Go to the source, not the diploma. Contact the school’s registrar or use the National Student Clearinghouse, which handles degree and enrollment verification for most U.S. colleges, to confirm whether the person attended and actually earned the degree. Then confirm the school itself is genuinely accredited through the federal accreditation database, since a diploma mill can produce an official-looking degree that means nothing.

What is a diploma mill and how do I spot one?

A diploma mill is an unaccredited operation that sells a degree for a flat fee with little or no real coursework. The tells include a degree awarded for “life experience,” an improbably fast finish, a name that mimics a famous university, no verifiable campus or faculty, and accreditation from a body that is not recognized by the Department of Education. If the school is not in the federal accreditation database, treat the credential as worthless.

Can I confirm someone’s employment dates and job title?

Yes. Call the former employer’s official human-resources or verification line, the one on the company’s real website, and ask them to confirm the dates of employment and the title held. Many larger employers confirm only dates and title and will not discuss performance, but that is exactly the information people inflate, so the confirmation is still very valuable. Ask for month-level dates to expose any gaps a year-only resume is hiding.

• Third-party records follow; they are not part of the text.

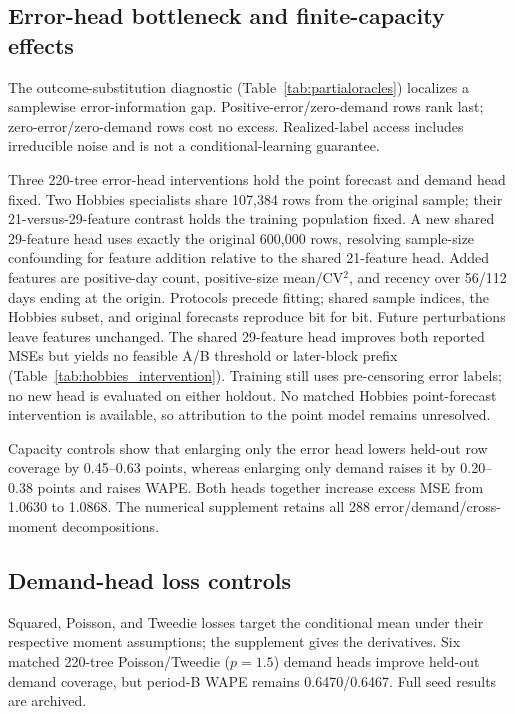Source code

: \subsection{Error-head bottleneck and finite-capacity effects}

The outcome-substitution diagnostic (Table~\ref{tab:partialoracles}) localizes a samplewise error-information gap. Positive-error/zero-demand rows rank last; zero-error/zero-demand rows cost no excess. Realized-label access includes irreducible noise and is not a conditional-learning guarantee.

Three 220-tree error-head interventions hold the point forecast and demand head fixed. Two Hobbies specialists share 107,384 rows from the original sample; their 21-versus-29-feature contrast holds the training population fixed. A new shared 29-feature head uses exactly the original 600,000 rows, resolving sample-size confounding for feature addition relative to the shared 21-feature head. Added features are positive-day count, positive-size mean/CV$^2$, and recency over 56/112 days ending at the origin. Protocols precede fitting; shared sample indices, the Hobbies subset, and original forecasts reproduce bit for bit. Future perturbations leave features unchanged. The shared 29-feature head improves both reported MSEs but yields no feasible A/B threshold or later-block prefix (Table~\ref{tab:hobbies_intervention}). Training still uses pre-censoring error labels; no new head is evaluated on either holdout. No matched Hobbies point-forecast intervention is available, so attribution to the point model remains unresolved.

Capacity controls show that enlarging only the error head lowers held-out row coverage by 0.45--0.63 points, whereas enlarging only demand raises it by 0.20--0.38 points and raises WAPE. Both heads together increase excess MSE from 1.0630 to 1.0868. The numerical supplement retains all 288 error/demand/cross-moment decompositions.

\subsection{Demand-head loss controls}
Squared, Poisson, and Tweedie losses target the conditional mean under their respective moment assumptions; the supplement gives the derivatives. Six matched 220-tree Poisson/Tweedie ($p=1.5$) demand heads improve held-out demand coverage, but period-B WAPE remains 0.6470/0.6467. Full seed results are archived.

How do I check a professional license?

Use the issuing state board’s public license-lookup tool, which is the primary source and is free. Search by the person’s name and the state, then read the status field, not just the license number, to confirm whether the license is active, expired, or disciplined. Verify the credential in the state where the person will actually work, because licensing is state-specific. USA.gov can point you to the correct state agency or board.

Is it legal to verify what someone put on their resume?

Checking publicly available primary sources, a license lookup, an accreditation database, an employer’s verification line, is ordinary lawful due diligence. The important distinction is the Fair Credit Reporting Act: if you are making a formal employment, tenant, or credit decision and have a report assembled for that purpose, federal law requires that it go through a consumer reporting agency with the person’s written disclosure and consent. Casual self-verification and formal FCRA-covered screening are not the same thing.

Is People Locator Skip Tracing a background-check service for hiring?

No. We are a skip-tracing and public-records research firm, not a consumer reporting agency. Our research is not a consumer report and may not be used for FCRA-covered decisions about employment, tenancy, or credit. For a formal hiring background check, use an FCRA-compliant provider with the candidate’s consent. We help with general, permissible-purpose due diligence on vendors, partners, contractors, and people in your personal life.

What if I cannot verify a claim at all?

Treat an unverifiable soft claim differently from a confirmed lie. A confirmed false degree or license is a serious, decision-changing fact. An unverifiable accomplishment, like a vague revenue figure, is a prompt to test the skill directly through a working interview rather than to assume the worst. Public records can be incomplete, and an absence of a record is not always proof that nothing happened, so weigh each result for exactly what it is.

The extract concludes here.